Les Mémoires de la Grande Mademoiselle n’offrent que peu de chose à glaner, soit sur elle-même, soit sur les affaires du temps, jusqu’aux derniers mois du règne de Louis XIII. L’âge ingrat la traita mal, à tous égards. Elle avait été jolie et délurée dans sa petite enfance. A douze ans, c’était une grosse fille avec de grosses joues, de grosses lèvres, l’air bête : un franc laideron, et trop absorbé par la vie animale, le besoin de jouer et de remuer, pour jamais observer ou réfléchir. Il est à peine croyable qu’une jeune fille élevée à la Cour de France, nullement sotte dans le fond, et à portée, par sa naissance, de tout voir et de tout entendre, ait pu traverser en sourde et en aveugle quelques-unes des catastrophes les plus saisissantes de cette époque tragique. Mademoiselle était la première, plus tard, à s’en étonner.
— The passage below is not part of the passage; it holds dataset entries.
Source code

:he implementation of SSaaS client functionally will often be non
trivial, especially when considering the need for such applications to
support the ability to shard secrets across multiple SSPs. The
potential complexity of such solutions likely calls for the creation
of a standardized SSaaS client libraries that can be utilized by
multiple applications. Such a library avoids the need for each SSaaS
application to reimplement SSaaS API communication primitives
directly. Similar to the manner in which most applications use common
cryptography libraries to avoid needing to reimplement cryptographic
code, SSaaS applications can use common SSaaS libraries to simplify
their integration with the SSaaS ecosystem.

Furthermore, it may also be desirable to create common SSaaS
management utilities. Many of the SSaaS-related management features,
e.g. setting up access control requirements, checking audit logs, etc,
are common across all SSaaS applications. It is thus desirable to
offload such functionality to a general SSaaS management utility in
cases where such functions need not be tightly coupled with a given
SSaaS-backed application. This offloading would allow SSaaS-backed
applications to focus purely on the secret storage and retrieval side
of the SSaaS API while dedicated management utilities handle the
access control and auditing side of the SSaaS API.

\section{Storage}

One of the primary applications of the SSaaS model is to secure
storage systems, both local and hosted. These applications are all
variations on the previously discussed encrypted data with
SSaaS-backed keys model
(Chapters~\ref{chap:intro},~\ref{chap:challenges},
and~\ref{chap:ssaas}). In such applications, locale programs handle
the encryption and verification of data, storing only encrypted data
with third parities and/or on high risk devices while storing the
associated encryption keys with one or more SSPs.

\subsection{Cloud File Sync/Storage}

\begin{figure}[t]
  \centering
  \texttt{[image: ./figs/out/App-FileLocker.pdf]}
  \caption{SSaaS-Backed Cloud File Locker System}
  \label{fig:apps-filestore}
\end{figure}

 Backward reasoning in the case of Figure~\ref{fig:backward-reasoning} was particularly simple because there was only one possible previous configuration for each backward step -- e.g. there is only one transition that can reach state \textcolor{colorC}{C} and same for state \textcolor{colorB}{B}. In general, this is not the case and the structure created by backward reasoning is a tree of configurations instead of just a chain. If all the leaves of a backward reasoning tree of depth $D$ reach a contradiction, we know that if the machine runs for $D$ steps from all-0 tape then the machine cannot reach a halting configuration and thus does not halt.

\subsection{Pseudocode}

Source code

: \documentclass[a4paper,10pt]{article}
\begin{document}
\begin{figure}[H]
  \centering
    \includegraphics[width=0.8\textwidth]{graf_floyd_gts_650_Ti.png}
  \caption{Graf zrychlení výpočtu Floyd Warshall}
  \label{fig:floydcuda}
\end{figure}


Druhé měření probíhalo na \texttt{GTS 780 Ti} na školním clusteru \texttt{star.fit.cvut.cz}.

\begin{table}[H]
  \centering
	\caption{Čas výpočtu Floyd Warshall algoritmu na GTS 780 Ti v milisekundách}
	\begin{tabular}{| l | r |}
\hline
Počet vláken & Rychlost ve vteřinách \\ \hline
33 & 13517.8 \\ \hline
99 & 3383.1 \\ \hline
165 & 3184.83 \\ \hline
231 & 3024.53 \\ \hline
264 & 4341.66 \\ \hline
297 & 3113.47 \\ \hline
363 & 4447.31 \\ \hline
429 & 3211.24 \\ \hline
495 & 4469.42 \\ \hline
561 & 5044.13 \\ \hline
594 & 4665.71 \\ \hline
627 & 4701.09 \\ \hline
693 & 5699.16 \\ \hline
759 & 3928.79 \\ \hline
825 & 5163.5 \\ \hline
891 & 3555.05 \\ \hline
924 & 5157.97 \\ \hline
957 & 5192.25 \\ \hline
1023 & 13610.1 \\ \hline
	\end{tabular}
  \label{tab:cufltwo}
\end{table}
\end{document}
Elle en donne un exemple qui passe l’imagination.

En 1637, avant de partir pour son voyage en province, elle était allée faire ses adieux à « Leurs Majestés, » qui se trouvaient à Chantilly. Mademoiselle tombait en plein drame. Richelieu venait de mettre en pénitence la reine de France, convaincue d’avoir abusé de ses retraites au couvent du Val-de-Grâce pour entretenir des correspondances secrètes avec l’Espagne. On avait fouillé le Val-de-Grâce, arrêté l’un des domestiques d’Anne

  1. Voyez la Revue du 15 juillet.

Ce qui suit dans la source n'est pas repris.